Tajemnice stereoskopowych slajdów ukazujących Wołomin w 1927 r.
Wołomińskie wspomnienia przybywają z Francji
Z Francji pochodzi bardzo interesujący zestaw zdjęć stereoskopowych na szkle (6 x 13 cm), które wykonano w sierpniu 1927 roku. Ukazują głównie podwarszawski Wołomin i okolice. Na niektórych slajdach znajdują się podpisy w języku francuskim i dokładne daty. Wśród “wołomińskich” slajdów znajdują się dwa, które wykonano w Warszawie. Napis na pudełku “…Varsovie no II” może także świadczyć, że zdjęć przedstawiających Warszawę było więcej. Wielka szkoda, że slajdy zostały kiedyś rozdzielone (zniszczone?)
Slajdy znajdują się w oryginalnym pudełku z epoki (takim, w jakim sprzedawano nienaświetlone płytki). Na pudełku znajduje się zadrukowana naklejka z informacjami producenta: Wellington & Ward. Elstree. Londres. N`ouvre qu`a la lumierė rouge (otwórz tylko przy świetle czerwonym). Na drugiej mniejszej naklejce znajdują się zapiski właściciela: Vołomin. Les plages (plaże). Varsovie no II. Z drugiej strony taki sam napis (nazwa własna tu jednak zapisana poprawnie): Varsovie No II. Wołomin – plages.
Zawartość pudełek to najprawdopodobniej zdjęcia pamiątkowo – rodzinne. Ukazują ludzi pozujących na ulicach Wołomina i w czasie wypoczynku nad popularnymi przed wojną wołomińskimi gliniankami – tzw. Pięciosążniówką (istnieje resztka) i Babskim Stawem (nieistniejący).
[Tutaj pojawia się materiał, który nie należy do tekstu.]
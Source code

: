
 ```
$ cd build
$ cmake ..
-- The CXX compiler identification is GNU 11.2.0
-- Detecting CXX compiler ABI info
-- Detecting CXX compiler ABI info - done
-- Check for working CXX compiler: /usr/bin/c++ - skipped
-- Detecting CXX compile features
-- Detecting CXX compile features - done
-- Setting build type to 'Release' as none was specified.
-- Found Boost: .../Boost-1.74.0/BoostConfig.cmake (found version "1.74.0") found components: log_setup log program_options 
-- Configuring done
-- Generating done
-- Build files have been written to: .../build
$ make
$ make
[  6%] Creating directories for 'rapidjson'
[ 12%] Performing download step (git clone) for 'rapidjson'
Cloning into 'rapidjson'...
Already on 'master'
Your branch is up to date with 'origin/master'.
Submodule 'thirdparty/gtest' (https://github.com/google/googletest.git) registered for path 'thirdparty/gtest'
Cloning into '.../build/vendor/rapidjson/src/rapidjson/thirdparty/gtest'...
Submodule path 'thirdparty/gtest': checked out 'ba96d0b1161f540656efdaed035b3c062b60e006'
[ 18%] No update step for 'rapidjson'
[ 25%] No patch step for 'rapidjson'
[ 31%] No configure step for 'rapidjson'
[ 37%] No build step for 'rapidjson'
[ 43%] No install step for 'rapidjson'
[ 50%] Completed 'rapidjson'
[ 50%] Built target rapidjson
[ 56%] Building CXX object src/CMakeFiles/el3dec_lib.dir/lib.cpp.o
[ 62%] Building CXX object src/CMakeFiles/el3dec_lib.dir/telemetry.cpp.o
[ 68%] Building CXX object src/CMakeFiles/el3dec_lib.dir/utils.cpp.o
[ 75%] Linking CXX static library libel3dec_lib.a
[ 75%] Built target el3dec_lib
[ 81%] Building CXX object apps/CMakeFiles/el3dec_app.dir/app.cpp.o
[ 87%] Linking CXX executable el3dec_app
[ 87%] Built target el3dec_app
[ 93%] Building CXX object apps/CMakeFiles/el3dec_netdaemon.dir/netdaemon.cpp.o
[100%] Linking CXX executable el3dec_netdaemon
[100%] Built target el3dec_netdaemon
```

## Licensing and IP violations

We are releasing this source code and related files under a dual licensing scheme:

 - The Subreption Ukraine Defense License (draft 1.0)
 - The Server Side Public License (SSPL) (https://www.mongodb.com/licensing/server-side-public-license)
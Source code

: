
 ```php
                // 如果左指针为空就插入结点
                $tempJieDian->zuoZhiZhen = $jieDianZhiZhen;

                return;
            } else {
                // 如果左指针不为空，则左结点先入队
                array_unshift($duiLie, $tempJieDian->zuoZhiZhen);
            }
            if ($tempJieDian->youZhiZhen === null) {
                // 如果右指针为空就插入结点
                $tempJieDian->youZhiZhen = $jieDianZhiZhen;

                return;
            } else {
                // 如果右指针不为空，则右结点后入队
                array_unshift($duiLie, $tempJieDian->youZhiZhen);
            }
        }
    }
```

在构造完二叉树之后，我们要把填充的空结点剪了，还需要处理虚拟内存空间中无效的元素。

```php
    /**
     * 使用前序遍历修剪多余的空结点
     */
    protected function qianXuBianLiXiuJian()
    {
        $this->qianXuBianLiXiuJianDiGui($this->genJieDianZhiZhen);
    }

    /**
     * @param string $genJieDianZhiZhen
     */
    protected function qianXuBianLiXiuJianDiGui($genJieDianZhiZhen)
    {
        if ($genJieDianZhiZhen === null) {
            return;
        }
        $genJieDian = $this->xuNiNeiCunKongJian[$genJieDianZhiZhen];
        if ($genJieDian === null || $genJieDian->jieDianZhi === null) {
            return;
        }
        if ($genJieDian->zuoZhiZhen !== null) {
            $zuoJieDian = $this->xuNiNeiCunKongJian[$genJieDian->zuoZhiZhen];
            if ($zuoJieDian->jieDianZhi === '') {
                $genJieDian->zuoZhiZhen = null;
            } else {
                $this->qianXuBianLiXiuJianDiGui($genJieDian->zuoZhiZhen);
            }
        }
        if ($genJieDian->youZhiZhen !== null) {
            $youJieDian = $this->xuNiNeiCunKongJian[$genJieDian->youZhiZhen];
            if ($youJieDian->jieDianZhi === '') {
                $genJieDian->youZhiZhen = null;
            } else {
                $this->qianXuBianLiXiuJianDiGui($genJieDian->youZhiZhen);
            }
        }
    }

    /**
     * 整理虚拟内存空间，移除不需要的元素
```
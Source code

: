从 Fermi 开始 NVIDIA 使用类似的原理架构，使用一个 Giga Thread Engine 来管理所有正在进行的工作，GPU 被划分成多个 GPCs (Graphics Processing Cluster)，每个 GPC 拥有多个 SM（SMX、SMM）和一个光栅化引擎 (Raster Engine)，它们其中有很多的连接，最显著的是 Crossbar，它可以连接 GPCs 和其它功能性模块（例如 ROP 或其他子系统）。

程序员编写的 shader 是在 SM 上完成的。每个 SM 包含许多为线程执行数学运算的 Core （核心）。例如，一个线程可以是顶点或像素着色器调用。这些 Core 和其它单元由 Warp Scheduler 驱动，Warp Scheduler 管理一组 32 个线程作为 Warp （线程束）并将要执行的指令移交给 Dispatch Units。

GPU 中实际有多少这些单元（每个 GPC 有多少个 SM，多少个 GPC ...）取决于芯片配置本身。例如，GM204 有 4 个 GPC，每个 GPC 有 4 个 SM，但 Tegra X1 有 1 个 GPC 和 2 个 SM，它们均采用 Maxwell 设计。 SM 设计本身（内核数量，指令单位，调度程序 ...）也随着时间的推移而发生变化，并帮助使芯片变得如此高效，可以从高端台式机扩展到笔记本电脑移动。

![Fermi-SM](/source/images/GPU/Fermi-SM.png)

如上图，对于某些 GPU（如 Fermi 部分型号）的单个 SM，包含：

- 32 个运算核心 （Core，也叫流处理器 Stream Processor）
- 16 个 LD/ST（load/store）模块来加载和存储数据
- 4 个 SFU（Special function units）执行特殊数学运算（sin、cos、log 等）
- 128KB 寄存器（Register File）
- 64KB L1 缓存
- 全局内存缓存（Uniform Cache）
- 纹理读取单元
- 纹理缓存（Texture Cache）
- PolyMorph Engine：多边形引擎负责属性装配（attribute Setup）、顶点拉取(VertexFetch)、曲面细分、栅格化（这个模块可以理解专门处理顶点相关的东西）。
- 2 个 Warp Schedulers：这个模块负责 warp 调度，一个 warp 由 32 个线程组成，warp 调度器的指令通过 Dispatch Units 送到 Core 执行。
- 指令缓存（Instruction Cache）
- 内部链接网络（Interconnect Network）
Na plaży przy gliniankach w Wołominie. Z tyłu cegielnia
Tajemnica pokoju na Solcu
Jeden slajd przedstawia katedrę prawosławną na warszawskiej Pradze. Jeden wykonano w mieszkaniu na Powiślu przy ul. Solec 73. Pod tym adresem przed II wojną światową znajdował się budynek należący do Francuskiej Misji Wojskowej w Polsce. Na slajdzie widać kobietę siedzącą w fotelu obok mężczyzny na metalowym łóżku. Mężczyzna to najprawdopodobniej wojskowy (na ścianie wisi zdjęcie ukazujące grupę oficerów). Kobieta raczej nie jest jego żoną (chyba nie przeszłoby wieszanie kobiecych aktów, które widać na ścianie). Wygląda jak ktoś, kto jest raczej gościem. Ale jest z mężczyzną w pewnej familiarnej relacji (opiera głowę o jego ramie). Napis na szybce wykonał sam gospodarz, który pracował zapewne we Francuskiej Misji Wojskowej w Polsce w latach 1924-1927 (napis po francusku “…1924-1927, mój pokój, ul. Solec 73”).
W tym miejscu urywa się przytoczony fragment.